[Task brief] Your answer must be an exact copy of the records below, with no pictures in it.

[Given data]
● ● ● ●
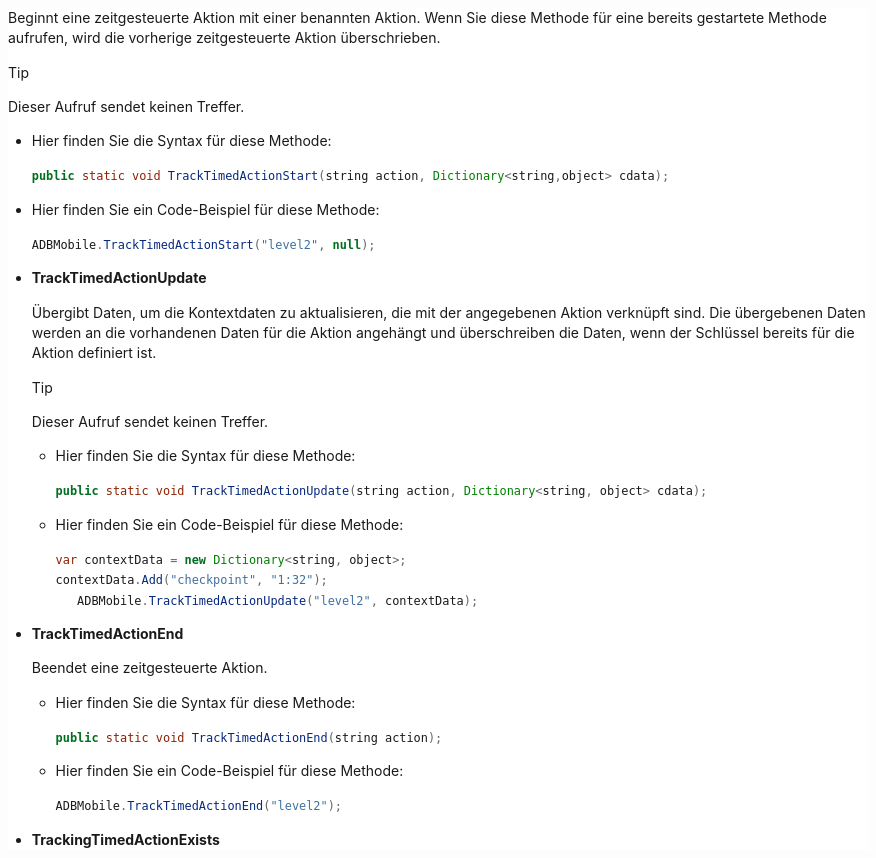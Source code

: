    Beginnt eine zeitgesteuerte Aktion mit einer benannten Aktion. Wenn Sie diese Methode für eine bereits gestartete Methode aufrufen, wird die vorherige zeitgesteuerte Aktion überschrieben.

   >[!TIP]
   >
   >Dieser Aufruf sendet keinen Treffer.

   * Hier finden Sie die Syntax für diese Methode:

      ```java
      public static void TrackTimedActionStart(string action, Dictionary<string,object> cdata);
      ```

   * Hier finden Sie ein Code-Beispiel für diese Methode:

      ```java
      ADBMobile.TrackTimedActionStart("level2", null);
      ```

* **TrackTimedActionUpdate**

   Übergibt Daten, um die Kontextdaten zu aktualisieren, die mit der angegebenen Aktion verknüpft sind. Die übergebenen Daten werden an die vorhandenen Daten für die Aktion angehängt und überschreiben die Daten, wenn der Schlüssel bereits für die Aktion definiert ist.

   >[!TIP]
   >
   >Dieser Aufruf sendet keinen Treffer.

   * Hier finden Sie die Syntax für diese Methode:

      ```java
      public static void TrackTimedActionUpdate(string action, Dictionary<string, object> cdata);
      ```

   * Hier finden Sie ein Code-Beispiel für diese Methode:

      ```java
      var contextData = new Dictionary<string, object>;
      contextData.Add("checkpoint", "1:32");
         ADBMobile.TrackTimedActionUpdate("level2", contextData);
      ```

* **TrackTimedActionEnd**

   Beendet eine zeitgesteuerte Aktion.

   * Hier finden Sie die Syntax für diese Methode:

      ```java
      public static void TrackTimedActionEnd(string action);
      ```

   * Hier finden Sie ein Code-Beispiel für diese Methode:

      ```java
      ADBMobile.TrackTimedActionEnd("level2");
      ```

* **TrackingTimedActionExists**
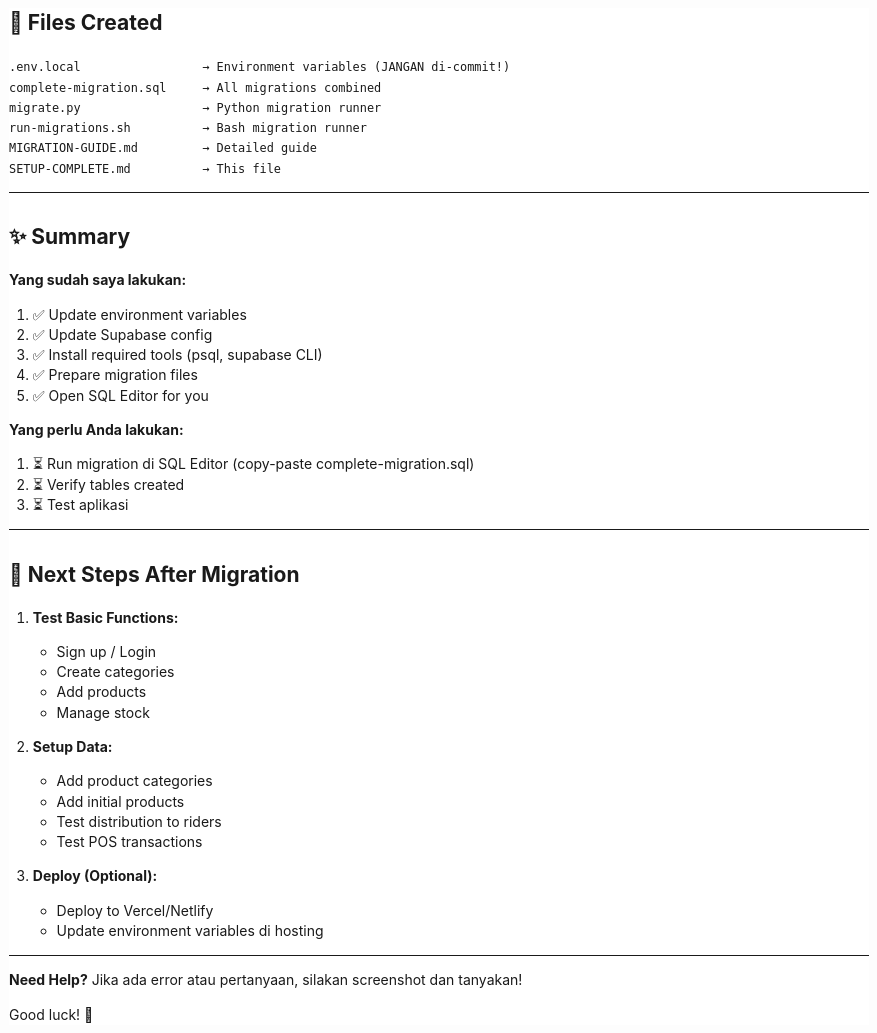 
## 📁 Files Created

```
.env.local                 → Environment variables (JANGAN di-commit!)
complete-migration.sql     → All migrations combined
migrate.py                 → Python migration runner
run-migrations.sh          → Bash migration runner
MIGRATION-GUIDE.md         → Detailed guide
SETUP-COMPLETE.md          → This file
```

---

## ✨ Summary

**Yang sudah saya lakukan:**
1. ✅ Update environment variables
2. ✅ Update Supabase config
3. ✅ Install required tools (psql, supabase CLI)
4. ✅ Prepare migration files
5. ✅ Open SQL Editor for you

**Yang perlu Anda lakukan:**
1. ⏳ Run migration di SQL Editor (copy-paste complete-migration.sql)
2. ⏳ Verify tables created
3. ⏳ Test aplikasi

---

## 🎯 Next Steps After Migration

1. **Test Basic Functions:**
   - Sign up / Login
   - Create categories
   - Add products
   - Manage stock

2. **Setup Data:**
   - Add product categories
   - Add initial products
   - Test distribution to riders
   - Test POS transactions

3. **Deploy (Optional):**
   - Deploy to Vercel/Netlify
   - Update environment variables di hosting

---

**Need Help?** 
Jika ada error atau pertanyaan, silakan screenshot dan tanyakan!

Good luck! 🚀
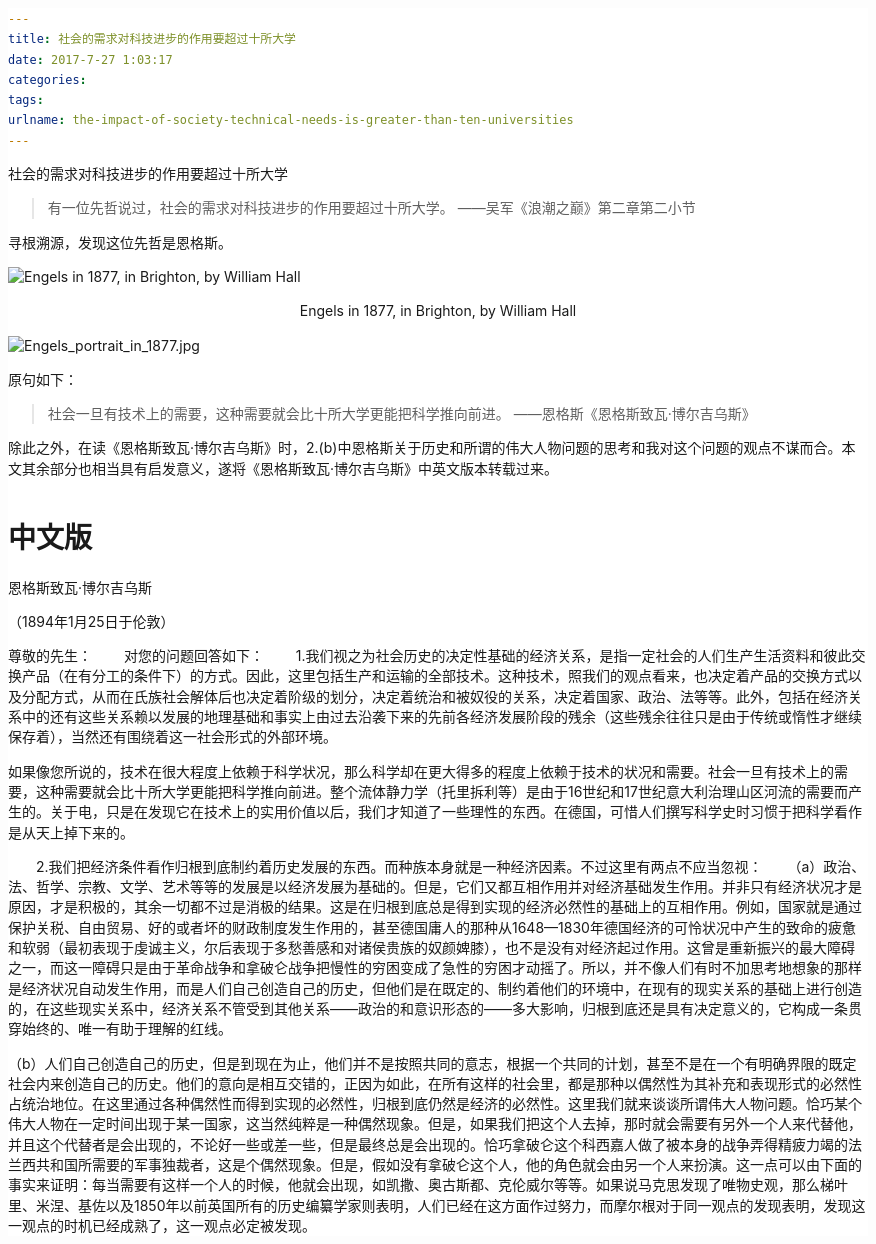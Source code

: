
 ```yaml
---
title: 社会的需求对科技进步的作用要超过十所大学
date: 2017-7-27 1:03:17
categories:
tags:
urlname: the-impact-of-society-technical-needs-is-greater-than-ten-universities
---
```

社会的需求对科技进步的作用要超过十所大学

> 有一位先哲说过，社会的需求对科技进步的作用要超过十所大学。
——吴军《浪潮之巅》第二章第二小节

寻根溯源，发现这位先哲是恩格斯。

<img src="Engels_portrait_in_1877.jpg" alt="Engels in 1877, in Brighton, by William Hall" width="300px">

<p align="center">Engels in 1877, in Brighton, by William Hall</p>

![Engels_portrait_in_1877.jpg](Engels_portrait_in_1877.jpg)

原句如下：

> 社会一旦有技术上的需要，这种需要就会比十所大学更能把科学推向前进。
——恩格斯《恩格斯致瓦·博尔吉乌斯》

除此之外，在读《恩格斯致瓦·博尔吉乌斯》时，2.(b)中恩格斯关于历史和所谓的伟大人物问题的思考和我对这个问题的观点不谋而合。本文其余部分也相当具有启发意义，遂将《恩格斯致瓦·博尔吉乌斯》中英文版本转载过来。

# 中文版
恩格斯致瓦·博尔吉乌斯

（1894年1月25日于伦敦）

尊敬的先生：
　　对您的问题回答如下：
　　1.我们视之为社会历史的决定性基础的经济关系，是指一定社会的人们生产生活资料和彼此交换产品（在有分工的条件下）的方式。因此，这里包括生产和运输的全部技术。这种技术，照我们的观点看来，也决定着产品的交换方式以及分配方式，从而在氏族社会解体后也决定着阶级的划分，决定着统治和被奴役的关系，决定着国家、政治、法等等。此外，包括在经济关系中的还有这些关系赖以发展的地理基础和事实上由过去沿袭下来的先前各经济发展阶段的残余（这些残余往往只是由于传统或惰性才继续保存着），当然还有围绕着这一社会形式的外部环境。

如果像您所说的，技术在很大程度上依赖于科学状况，那么科学却在更大得多的程度上依赖于技术的状况和需要。社会一旦有技术上的需要，这种需要就会比十所大学更能把科学推向前进。整个流体静力学（托里拆利等）是由于16世纪和17世纪意大利治理山区河流的需要而产生的。关于电，只是在发现它在技术上的实用价值以后，我们才知道了一些理性的东西。在德国，可惜人们撰写科学史时习惯于把科学看作是从天上掉下来的。

　　2.我们把经济条件看作归根到底制约着历史发展的东西。而种族本身就是一种经济因素。不过这里有两点不应当忽视：
　　（a）政治、法、哲学、宗教、文学、艺术等等的发展是以经济发展为基础的。但是，它们又都互相作用并对经济基础发生作用。并非只有经济状况才是原因，才是积极的，其余一切都不过是消极的结果。这是在归根到底总是得到实现的经济必然性的基础上的互相作用。例如，国家就是通过保护关税、自由贸易、好的或者坏的财政制度发生作用的，甚至德国庸人的那种从1648—1830年德国经济的可怜状况中产生的致命的疲惫和软弱（最初表现于虔诚主义，尔后表现于多愁善感和对诸侯贵族的奴颜婢膝），也不是没有对经济起过作用。这曾是重新振兴的最大障碍之一，而这一障碍只是由于革命战争和拿破仑战争把慢性的穷困变成了急性的穷困才动摇了。所以，并不像人们有时不加思考地想象的那样是经济状况自动发生作用，而是人们自己创造自己的历史，但他们是在既定的、制约着他们的环境中，在现有的现实关系的基础上进行创造的，在这些现实关系中，经济关系不管受到其他关系——政治的和意识形态的——多大影响，归根到底还是具有决定意义的，它构成一条贯穿始终的、唯一有助于理解的红线。

（b）人们自己创造自己的历史，但是到现在为止，他们并不是按照共同的意志，根据一个共同的计划，甚至不是在一个有明确界限的既定社会内来创造自己的历史。他们的意向是相互交错的，正因为如此，在所有这样的社会里，都是那种以偶然性为其补充和表现形式的必然性占统治地位。在这里通过各种偶然性而得到实现的必然性，归根到底仍然是经济的必然性。这里我们就来谈谈所谓伟大人物问题。恰巧某个伟大人物在一定时间出现于某一国家，这当然纯粹是一种偶然现象。但是，如果我们把这个人去掉，那时就会需要有另外一个人来代替他，并且这个代替者是会出现的，不论好一些或差一些，但是最终总是会出现的。恰巧拿破仑这个科西嘉人做了被本身的战争弄得精疲力竭的法兰西共和国所需要的军事独裁者，这是个偶然现象。但是，假如没有拿破仑这个人，他的角色就会由另一个人来扮演。这一点可以由下面的事实来证明：每当需要有这样一个人的时候，他就会出现，如凯撒、奥古斯都、克伦威尔等等。如果说马克思发现了唯物史观，那么梯叶里、米涅、基佐以及1850年以前英国所有的历史编纂学家则表明，人们已经在这方面作过努力，而摩尔根对于同一观点的发现表明，发现这一观点的时机已经成熟了，这一观点必定被发现。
● ● ● ●
[Reply]
Source code

:    Beginnt eine zeitgesteuerte Aktion mit einer benannten Aktion. Wenn Sie diese Methode für eine bereits gestartete Methode aufrufen, wird die vorherige zeitgesteuerte Aktion überschrieben.

   >[!TIP]
   >
   >Dieser Aufruf sendet keinen Treffer.

   * Hier finden Sie die Syntax für diese Methode:

      ```java
      public static void TrackTimedActionStart(string action, Dictionary<string,object> cdata);
      ```

   * Hier finden Sie ein Code-Beispiel für diese Methode:

      ```java
      ADBMobile.TrackTimedActionStart("level2", null);
      ```

* **TrackTimedActionUpdate**

   Übergibt Daten, um die Kontextdaten zu aktualisieren, die mit der angegebenen Aktion verknüpft sind. Die übergebenen Daten werden an die vorhandenen Daten für die Aktion angehängt und überschreiben die Daten, wenn der Schlüssel bereits für die Aktion definiert ist.

   >[!TIP]
   >
   >Dieser Aufruf sendet keinen Treffer.

   * Hier finden Sie die Syntax für diese Methode:

      ```java
      public static void TrackTimedActionUpdate(string action, Dictionary<string, object> cdata);
      ```

   * Hier finden Sie ein Code-Beispiel für diese Methode:

      ```java
      var contextData = new Dictionary<string, object>;
      contextData.Add("checkpoint", "1:32");
         ADBMobile.TrackTimedActionUpdate("level2", contextData);
      ```

* **TrackTimedActionEnd**

   Beendet eine zeitgesteuerte Aktion.

   * Hier finden Sie die Syntax für diese Methode:

      ```java
      public static void TrackTimedActionEnd(string action);
      ```

   * Hier finden Sie ein Code-Beispiel für diese Methode:

      ```java
      ADBMobile.TrackTimedActionEnd("level2");
      ```

* **TrackingTimedActionExists**
## 📁 Files Created

```
.env.local                 → Environment variables (JANGAN di-commit!)
complete-migration.sql     → All migrations combined
migrate.py                 → Python migration runner
run-migrations.sh          → Bash migration runner
MIGRATION-GUIDE.md         → Detailed guide
SETUP-COMPLETE.md          → This file
```

---

## ✨ Summary

**Yang sudah saya lakukan:**
1. ✅ Update environment variables
2. ✅ Update Supabase config
3. ✅ Install required tools (psql, supabase CLI)
4. ✅ Prepare migration files
5. ✅ Open SQL Editor for you

**Yang perlu Anda lakukan:**
1. ⏳ Run migration di SQL Editor (copy-paste complete-migration.sql)
2. ⏳ Verify tables created
3. ⏳ Test aplikasi

---

## 🎯 Next Steps After Migration

1. **Test Basic Functions:**
   - Sign up / Login
   - Create categories
   - Add products
   - Manage stock

2. **Setup Data:**
   - Add product categories
   - Add initial products
   - Test distribution to riders
   - Test POS transactions

3. **Deploy (Optional):**
   - Deploy to Vercel/Netlify
   - Update environment variables di hosting

---

**Need Help?** 
Jika ada error atau pertanyaan, silakan screenshot dan tanyakan!

Good luck! 🚀
Source code

:
 ```yaml
---
title: 社会的需求对科技进步的作用要超过十所大学
date: 2017-7-27 1:03:17
categories:
tags:
urlname: the-impact-of-society-technical-needs-is-greater-than-ten-universities
---
```

社会的需求对科技进步的作用要超过十所大学

> 有一位先哲说过，社会的需求对科技进步的作用要超过十所大学。
——吴军《浪潮之巅》第二章第二小节

寻根溯源，发现这位先哲是恩格斯。

<img src="Engels_portrait_in_1877.jpg" alt="Engels in 1877, in Brighton, by William Hall" width="300px">

<p align="center">Engels in 1877, in Brighton, by William Hall</p>

![Engels_portrait_in_1877.jpg](Engels_portrait_in_1877.jpg)

原句如下：

> 社会一旦有技术上的需要，这种需要就会比十所大学更能把科学推向前进。
——恩格斯《恩格斯致瓦·博尔吉乌斯》

除此之外，在读《恩格斯致瓦·博尔吉乌斯》时，2.(b)中恩格斯关于历史和所谓的伟大人物问题的思考和我对这个问题的观点不谋而合。本文其余部分也相当具有启发意义，遂将《恩格斯致瓦·博尔吉乌斯》中英文版本转载过来。

# 中文版
恩格斯致瓦·博尔吉乌斯

（1894年1月25日于伦敦）

尊敬的先生：
　　对您的问题回答如下：
　　1.我们视之为社会历史的决定性基础的经济关系，是指一定社会的人们生产生活资料和彼此交换产品（在有分工的条件下）的方式。因此，这里包括生产和运输的全部技术。这种技术，照我们的观点看来，也决定着产品的交换方式以及分配方式，从而在氏族社会解体后也决定着阶级的划分，决定着统治和被奴役的关系，决定着国家、政治、法等等。此外，包括在经济关系中的还有这些关系赖以发展的地理基础和事实上由过去沿袭下来的先前各经济发展阶段的残余（这些残余往往只是由于传统或惰性才继续保存着），当然还有围绕着这一社会形式的外部环境。

如果像您所说的，技术在很大程度上依赖于科学状况，那么科学却在更大得多的程度上依赖于技术的状况和需要。社会一旦有技术上的需要，这种需要就会比十所大学更能把科学推向前进。整个流体静力学（托里拆利等）是由于16世纪和17世纪意大利治理山区河流的需要而产生的。关于电，只是在发现它在技术上的实用价值以后，我们才知道了一些理性的东西。在德国，可惜人们撰写科学史时习惯于把科学看作是从天上掉下来的。

　　2.我们把经济条件看作归根到底制约着历史发展的东西。而种族本身就是一种经济因素。不过这里有两点不应当忽视：
　　（a）政治、法、哲学、宗教、文学、艺术等等的发展是以经济发展为基础的。但是，它们又都互相作用并对经济基础发生作用。并非只有经济状况才是原因，才是积极的，其余一切都不过是消极的结果。这是在归根到底总是得到实现的经济必然性的基础上的互相作用。例如，国家就是通过保护关税、自由贸易、好的或者坏的财政制度发生作用的，甚至德国庸人的那种从1648—1830年德国经济的可怜状况中产生的致命的疲惫和软弱（最初表现于虔诚主义，尔后表现于多愁善感和对诸侯贵族的奴颜婢膝），也不是没有对经济起过作用。这曾是重新振兴的最大障碍之一，而这一障碍只是由于革命战争和拿破仑战争把慢性的穷困变成了急性的穷困才动摇了。所以，并不像人们有时不加思考地想象的那样是经济状况自动发生作用，而是人们自己创造自己的历史，但他们是在既定的、制约着他们的环境中，在现有的现实关系的基础上进行创造的，在这些现实关系中，经济关系不管受到其他关系——政治的和意识形态的——多大影响，归根到底还是具有决定意义的，它构成一条贯穿始终的、唯一有助于理解的红线。

（b）人们自己创造自己的历史，但是到现在为止，他们并不是按照共同的意志，根据一个共同的计划，甚至不是在一个有明确界限的既定社会内来创造自己的历史。他们的意向是相互交错的，正因为如此，在所有这样的社会里，都是那种以偶然性为其补充和表现形式的必然性占统治地位。在这里通过各种偶然性而得到实现的必然性，归根到底仍然是经济的必然性。这里我们就来谈谈所谓伟大人物问题。恰巧某个伟大人物在一定时间出现于某一国家，这当然纯粹是一种偶然现象。但是，如果我们把这个人去掉，那时就会需要有另外一个人来代替他，并且这个代替者是会出现的，不论好一些或差一些，但是最终总是会出现的。恰巧拿破仑这个科西嘉人做了被本身的战争弄得精疲力竭的法兰西共和国所需要的军事独裁者，这是个偶然现象。但是，假如没有拿破仑这个人，他的角色就会由另一个人来扮演。这一点可以由下面的事实来证明：每当需要有这样一个人的时候，他就会出现，如凯撒、奥古斯都、克伦威尔等等。如果说马克思发现了唯物史观，那么梯叶里、米涅、基佐以及1850年以前英国所有的历史编纂学家则表明，人们已经在这方面作过努力，而摩尔根对于同一观点的发现表明，发现这一观点的时机已经成熟了，这一观点必定被发现。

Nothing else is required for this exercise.